CartoDB / raster-loader

https://raster-loader.readthedocs.io
Other
15 stars 4 forks source link

feat(raster-loader) Update raster-loader to generate new Raster and Metadata table format #116

Closed luipir closed 1 year ago

luipir commented 1 year ago

Story details: https://app.shortcut.com/cartoteam/story/358996

shortcut-integration[bot] commented 1 year ago

This pull request has been linked to Shortcut Story #358996: Update raster-loader to generate new Raster and Metadata table format.

luipir commented 1 year ago

Overall looks good. But there are some details to complete before merging:

Regarding the metadata: Why are width and height fields included

give the overall size of the original raster. To have this info, should be calculated with block and num of blocks. IMHO is exactly as center that can be derived from centroid of BBOX. Should I remove then width and height?

Jesus89 commented 1 year ago

This is not used actually but as num_blocks or num_pixels, we can keep it as informative data :+1:

luipir commented 1 year ago

I've found also an important bug:

  • The metadata is not incrementally updated on mosaic rasters. This must be done by reading the existing metadata and merging the old and new values.

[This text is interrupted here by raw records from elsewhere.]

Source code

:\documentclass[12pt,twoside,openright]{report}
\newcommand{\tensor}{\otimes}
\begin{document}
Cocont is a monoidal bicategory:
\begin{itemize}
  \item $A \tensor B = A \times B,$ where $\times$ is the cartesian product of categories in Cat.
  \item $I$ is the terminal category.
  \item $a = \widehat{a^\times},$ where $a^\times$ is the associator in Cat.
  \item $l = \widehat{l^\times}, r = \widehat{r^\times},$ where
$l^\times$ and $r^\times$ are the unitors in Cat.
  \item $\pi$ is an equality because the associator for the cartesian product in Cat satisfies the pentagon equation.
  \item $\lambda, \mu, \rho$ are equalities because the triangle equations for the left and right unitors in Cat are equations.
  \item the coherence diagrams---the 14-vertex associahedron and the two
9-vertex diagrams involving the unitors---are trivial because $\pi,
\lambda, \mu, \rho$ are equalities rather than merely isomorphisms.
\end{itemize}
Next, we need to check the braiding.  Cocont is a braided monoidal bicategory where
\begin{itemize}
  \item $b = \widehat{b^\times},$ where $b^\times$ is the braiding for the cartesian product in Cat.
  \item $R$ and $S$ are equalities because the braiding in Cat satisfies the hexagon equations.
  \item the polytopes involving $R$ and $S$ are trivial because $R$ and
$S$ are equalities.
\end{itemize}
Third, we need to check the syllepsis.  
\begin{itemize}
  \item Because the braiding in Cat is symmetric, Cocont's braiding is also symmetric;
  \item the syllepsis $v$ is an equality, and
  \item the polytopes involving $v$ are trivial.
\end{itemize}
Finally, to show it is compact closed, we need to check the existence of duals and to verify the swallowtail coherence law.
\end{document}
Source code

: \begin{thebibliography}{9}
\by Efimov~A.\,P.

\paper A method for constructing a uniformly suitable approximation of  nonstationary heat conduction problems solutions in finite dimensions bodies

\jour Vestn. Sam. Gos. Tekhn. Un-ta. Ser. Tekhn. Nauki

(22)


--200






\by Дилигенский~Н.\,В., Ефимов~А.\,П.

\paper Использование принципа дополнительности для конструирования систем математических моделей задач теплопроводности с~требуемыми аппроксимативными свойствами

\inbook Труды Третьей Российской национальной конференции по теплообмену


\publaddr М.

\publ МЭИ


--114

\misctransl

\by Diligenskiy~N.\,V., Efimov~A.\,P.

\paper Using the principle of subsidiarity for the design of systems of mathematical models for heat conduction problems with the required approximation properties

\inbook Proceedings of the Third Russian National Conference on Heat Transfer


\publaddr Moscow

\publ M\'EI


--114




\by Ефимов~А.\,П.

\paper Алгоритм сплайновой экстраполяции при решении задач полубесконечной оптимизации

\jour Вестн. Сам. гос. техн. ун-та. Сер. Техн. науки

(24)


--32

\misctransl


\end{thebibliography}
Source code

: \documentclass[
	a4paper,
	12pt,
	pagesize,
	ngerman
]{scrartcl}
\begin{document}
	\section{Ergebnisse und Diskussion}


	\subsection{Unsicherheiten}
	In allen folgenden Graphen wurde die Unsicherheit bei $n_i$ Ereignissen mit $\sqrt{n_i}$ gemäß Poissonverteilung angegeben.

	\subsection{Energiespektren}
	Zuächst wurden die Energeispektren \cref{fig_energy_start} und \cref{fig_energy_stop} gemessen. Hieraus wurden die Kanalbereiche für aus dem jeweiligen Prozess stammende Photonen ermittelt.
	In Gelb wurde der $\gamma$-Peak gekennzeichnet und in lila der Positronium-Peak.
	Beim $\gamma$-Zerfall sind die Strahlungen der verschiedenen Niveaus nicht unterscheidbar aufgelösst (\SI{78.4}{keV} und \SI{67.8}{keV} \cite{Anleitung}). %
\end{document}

There are some values missing in the metadata:

  • minresolution
  • maxresolution
  • nodata

We should keep wide_number_mode=>'round' in PARSE_JSON. This was added to solve a recent bug

@luipir @volaya

I didn't understand well @Jesus89 , could you point the mosaic raster you used, probably I missed a use case.

luipir commented 1 year ago
  • Fix progressbar count (using the latest job)

hmmm... not sure it is a reliable way to progress bar, because jobs are executed without clear execution order

luipir commented 1 year ago
  • Recompute num_blocks and num_pixels

could these values be different by that get from rasterio metadata? if a block fail to upload fail all upload so IMHO no need recompute these data. Other if there is a use case I do not considered.

Jesus89 commented 1 year ago

I didn't understand well @Jesus89 , could you point the mosaic raster you used, probably I missed a use case.

It's basically this code: https://github.com/CartoDB/raster-loader/pull/116/files#diff-35ccab082c7efa2b1a83c6fef7690c297582c4d96b4551043db8f491083886a2L1177. If we add two pieces of a raster mosaic, the first upload, the metadata will be associated to the first piece, but the second upload, the metadata will need to be updated to include both pieces

hmmm... not sure it is a reliable way to progress bar, because jobs are executed without clear execution order

The bug was that it always uses the num_records of the latest job, instead of the record of the specific job. For example, for 1510 blocks, it will push 500 + 500 + 500 + 10, but the previous implementation added 500 + 10 + 10 + 10. It does not matter when the jobs end, but they need to add to the progress bar the correct amount.

could these values be different by that get from rasterio metadata? if a block fail to upload fail all upload so IMHO no need recompute these data. Other if there is a use case I do not considered.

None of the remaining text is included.